It might seem like there's something special about bitcasting from a float to an integer; they're both numbers after all. But you can @bitCast from any two equivalently sized types. Can you guess what this prints?:

const std = @import("std");
pub fn main() !void {
    const data = [_]u8{3, 0, 0, 0};
    const x: i32 = @bitCast(data);
    std.debug.print("{d}\n", .{x});
}

The answer is 3. Think about the above snippet a bit more. We're taking an array of bytes and telling the compiler to treat it like an integer. If we made data equal to [_]u8{'b', 'l', 'u', 'e'}, it would still work (and print 1702194274). We're slowly heading towards being able to compare strings as-if they were integers.

From the last post, we could use multiple std.mem.eql or, more simply, std.meta.stringToEnum to complete the following method:

fn parseMethod(value: []const u8) ?Method {
    // ...
}

const Method = enum {
    get,
    put,
    post,
    head,
};

We can also use @bitCast. Let's take it step-by-step.

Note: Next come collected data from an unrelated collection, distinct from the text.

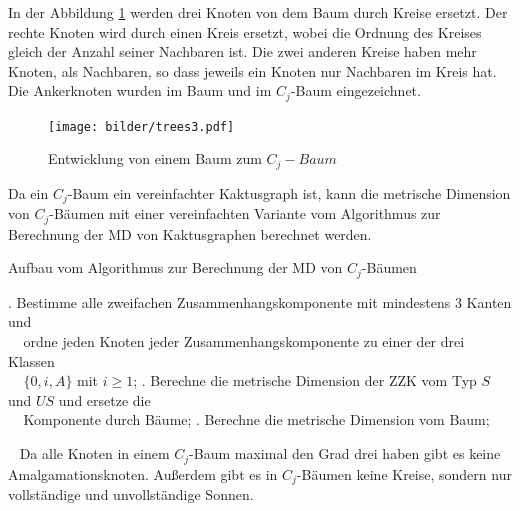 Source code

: \begin{bsp}
In der Abbildung \ref{c_jbaum} werden drei Knoten von dem Baum durch Kreise ersetzt. Der rechte Knoten wird durch einen Kreis ersetzt, wobei die Ordnung des Kreises gleich der Anzahl seiner Nachbaren ist. Die zwei anderen Kreise haben mehr Knoten, als Nachbaren, so dass jeweils ein Knoten nur Nachbaren im Kreis hat. Die Ankerknoten wurden im Baum und im $C_j$-Baum eingezeichnet.\\
\vspace{-4mm}
\begin{figure}[h!]
		\centering 		 
   \texttt{[image: bilder/trees3.pdf]}
	\caption{Entwicklung von einem Baum zum $C_{j}-Baum$}
	\label{c_jbaum}
  	 \end{figure}
\vspace{-4mm}
\end{bsp}
\begin{bem}
Da ein $C_j$-Baum ein vereinfachter Kaktusgraph ist, kann die metrische Dimension von $C_j$-Bäumen mit einer vereinfachten Variante vom Algorithmus zur Berechnung der MD von Kaktusgraphen berechnet werden.
\begin{algorithm}
\caption{Aufbau vom Algorithmus zur Berechnung der MD von $C_j$-Bäumen}
\begin{algorithmic}
. Bestimme alle zweifachen Zusammenhangskomponente mit mindestens 3 Kanten und\\$\;\;\;\;$ordne jeden Knoten jeder Zusammenhangskomponente zu einer der drei Klassen\\$\;\;\;\;\{0,i,A\}$ mit $i \geq 1$;
. Berechne die metrische Dimension der ZZK vom Typ $S$ und $US$ und ersetze die\\$\;\;\;\;$Komponente durch Bäume;
. Berechne die metrische Dimension vom Baum;
\end{algorithmic}
\end{algorithm}
~\linebreak
Da alle Knoten in einem $C_j$-Baum maximal den Grad drei haben gibt es keine Amalgamationsknoten. Außerdem gibt es in $C_j$-Bäumen keine Kreise, sondern nur vollständige und unvollständige Sonnen.
\end{bem}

The first thing we'll need to do is switch on value.len. This is necessary because the three-byte "GET" will need to be @bitCast to a u24, whereas the four-byte "POST" needs to be @bitCast to a u32:

fn parseMethod(value: []const u8) ?Method {
    switch (value.len) {
        3 => switch (@as(u24, @bitCast(value[0..3]))) {
            // TODO
            else => {},
        },
        4 => switch (@as(u32, @bitCast(value[0..4]))) {
            // TODO
            else => {},
        },
        else => {},
    }

    return null;
}

If you try to run this code, you'll get a compilation error: cannot @bitCast from '*const [3]u8'. @bitCast works on actual bits, but when we slice our []const u8 with a compile-time known range ([0..3]), we get a pointer to an array. We can't @bitCast a pointer, we can only @bitCast actual bits of data. For this to work, we need to derefence the pointer, i.e. use: value[0..3].*. This will turn our *const [3]u8 into a const [3]u8.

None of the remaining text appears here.